SOURCE DELINEATION OF ARSENIC CONTAMINATION IN DRINKING WATER IN SOUTHEASTERN UTAH


SULAS, Hannah, GIANNINY, Gary and CLUTTER, Melissa, Geosciences, Fort Lewis College, 1000 Rim Drive, Durango, CO 81301

The Navajo Sandstone Aquifer is an important source of drinking water for much of Southern Utah and Northern Arizona, with localized high arsenic concentrations. Our on-going research in the Navajo Sandstone, near Bluff, Utah, investigates the origin and emplacement of minerals, concretions and the associated facies which contain arsenic within the aquifer.
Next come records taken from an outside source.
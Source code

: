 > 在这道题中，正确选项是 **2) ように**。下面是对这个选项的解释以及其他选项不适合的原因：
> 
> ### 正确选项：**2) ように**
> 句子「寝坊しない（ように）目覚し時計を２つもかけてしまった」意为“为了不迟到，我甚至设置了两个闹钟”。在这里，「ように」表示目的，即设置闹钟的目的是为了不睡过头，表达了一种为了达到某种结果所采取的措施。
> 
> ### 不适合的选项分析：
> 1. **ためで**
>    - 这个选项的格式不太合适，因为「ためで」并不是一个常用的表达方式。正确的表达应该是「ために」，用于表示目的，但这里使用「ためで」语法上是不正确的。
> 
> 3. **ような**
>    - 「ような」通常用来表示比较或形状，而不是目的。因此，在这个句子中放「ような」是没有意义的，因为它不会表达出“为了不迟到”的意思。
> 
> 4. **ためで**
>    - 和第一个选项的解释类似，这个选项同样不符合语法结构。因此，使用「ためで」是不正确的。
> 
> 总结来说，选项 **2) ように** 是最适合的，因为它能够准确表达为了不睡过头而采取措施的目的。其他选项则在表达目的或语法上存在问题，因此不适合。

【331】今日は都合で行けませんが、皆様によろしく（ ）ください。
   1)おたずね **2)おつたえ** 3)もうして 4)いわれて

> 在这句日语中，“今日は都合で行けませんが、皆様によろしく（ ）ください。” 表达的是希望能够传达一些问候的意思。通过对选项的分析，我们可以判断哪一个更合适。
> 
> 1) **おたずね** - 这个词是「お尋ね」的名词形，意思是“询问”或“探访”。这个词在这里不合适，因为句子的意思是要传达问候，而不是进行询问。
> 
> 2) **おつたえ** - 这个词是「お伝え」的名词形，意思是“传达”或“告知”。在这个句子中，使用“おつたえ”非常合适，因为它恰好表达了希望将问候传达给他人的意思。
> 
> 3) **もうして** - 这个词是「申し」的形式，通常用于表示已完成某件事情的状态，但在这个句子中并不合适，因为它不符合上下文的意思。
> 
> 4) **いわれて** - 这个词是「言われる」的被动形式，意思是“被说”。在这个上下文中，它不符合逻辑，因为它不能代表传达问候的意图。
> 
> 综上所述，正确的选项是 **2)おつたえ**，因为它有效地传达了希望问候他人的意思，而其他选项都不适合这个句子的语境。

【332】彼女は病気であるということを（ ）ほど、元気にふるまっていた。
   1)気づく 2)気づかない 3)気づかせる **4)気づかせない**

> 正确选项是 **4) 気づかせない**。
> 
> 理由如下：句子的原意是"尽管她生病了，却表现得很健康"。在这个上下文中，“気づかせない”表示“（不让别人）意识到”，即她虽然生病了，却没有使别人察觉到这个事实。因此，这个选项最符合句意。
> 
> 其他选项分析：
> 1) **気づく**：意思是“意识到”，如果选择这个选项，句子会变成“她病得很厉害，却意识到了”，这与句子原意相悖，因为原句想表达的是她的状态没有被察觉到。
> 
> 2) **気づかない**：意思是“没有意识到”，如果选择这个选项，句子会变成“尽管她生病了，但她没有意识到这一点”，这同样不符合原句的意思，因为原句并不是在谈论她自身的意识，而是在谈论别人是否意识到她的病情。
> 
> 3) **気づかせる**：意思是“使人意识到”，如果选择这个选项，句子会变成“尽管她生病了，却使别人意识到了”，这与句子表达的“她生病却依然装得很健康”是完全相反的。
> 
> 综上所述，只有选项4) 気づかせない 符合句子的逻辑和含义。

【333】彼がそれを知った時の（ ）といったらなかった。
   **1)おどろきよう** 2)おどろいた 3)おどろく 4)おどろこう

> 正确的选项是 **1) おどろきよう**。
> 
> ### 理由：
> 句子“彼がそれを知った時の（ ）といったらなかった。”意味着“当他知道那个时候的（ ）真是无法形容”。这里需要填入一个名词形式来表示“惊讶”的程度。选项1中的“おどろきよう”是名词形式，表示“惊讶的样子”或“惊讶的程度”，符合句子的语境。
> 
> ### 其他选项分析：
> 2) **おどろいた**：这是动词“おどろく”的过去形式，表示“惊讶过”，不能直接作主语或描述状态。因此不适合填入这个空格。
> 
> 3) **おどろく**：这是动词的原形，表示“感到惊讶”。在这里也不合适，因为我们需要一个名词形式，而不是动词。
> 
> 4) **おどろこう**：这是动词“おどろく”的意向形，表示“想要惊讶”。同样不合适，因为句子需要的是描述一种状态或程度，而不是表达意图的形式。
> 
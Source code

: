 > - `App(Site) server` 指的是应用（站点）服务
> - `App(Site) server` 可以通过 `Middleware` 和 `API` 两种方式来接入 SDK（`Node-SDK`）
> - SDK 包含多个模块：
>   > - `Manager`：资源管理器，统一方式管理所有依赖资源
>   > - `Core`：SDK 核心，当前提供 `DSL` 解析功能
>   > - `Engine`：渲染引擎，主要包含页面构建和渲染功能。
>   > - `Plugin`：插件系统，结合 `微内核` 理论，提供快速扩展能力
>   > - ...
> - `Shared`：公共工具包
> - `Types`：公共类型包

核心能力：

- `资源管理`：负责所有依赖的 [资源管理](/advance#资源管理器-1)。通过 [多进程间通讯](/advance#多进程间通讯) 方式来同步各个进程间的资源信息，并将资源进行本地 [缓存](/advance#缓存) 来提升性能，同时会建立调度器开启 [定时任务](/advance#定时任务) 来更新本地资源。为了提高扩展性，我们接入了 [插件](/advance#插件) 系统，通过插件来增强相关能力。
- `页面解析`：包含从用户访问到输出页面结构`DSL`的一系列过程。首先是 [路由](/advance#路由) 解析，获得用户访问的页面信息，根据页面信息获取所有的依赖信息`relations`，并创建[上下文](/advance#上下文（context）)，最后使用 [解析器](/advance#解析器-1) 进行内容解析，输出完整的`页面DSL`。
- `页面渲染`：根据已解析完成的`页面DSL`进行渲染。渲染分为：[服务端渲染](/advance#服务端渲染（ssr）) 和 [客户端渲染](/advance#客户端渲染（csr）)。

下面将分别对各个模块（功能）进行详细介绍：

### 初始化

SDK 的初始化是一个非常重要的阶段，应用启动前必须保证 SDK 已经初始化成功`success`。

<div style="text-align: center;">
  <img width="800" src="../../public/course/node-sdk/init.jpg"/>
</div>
Handheld XRF data are being used for field reconnaissance measurements of the presence/ absence of arsenic-bearing strata or concretions. Neutron activation analysis (INAA) is being used to quantify the abundance of arsenic and uranium, vanadium, nickel, iron oxides, zinc, and cobalt present in rock samples as they are associated with arsenic-bearing hematitic concretions within the Navajo Sandstone (Beitler, et al., 2005). Previous handheld XRF field data document that arsenic is concentrated in the interdune hematitic siltstones and shales of the Navajo Sandstone and the hematitic Kayenta Formation which underlies the Navajo Sandstone near Bluff (LaDuke and Gianniny, 2022). Our new data documenting arsenic occurrence and concentrations will be used to inform drinking water safety in this region and to evaluate the efficacy models of arsenic associated hematite concretion emplacement by Beitler et al. (2005) and Loope et al., (2010).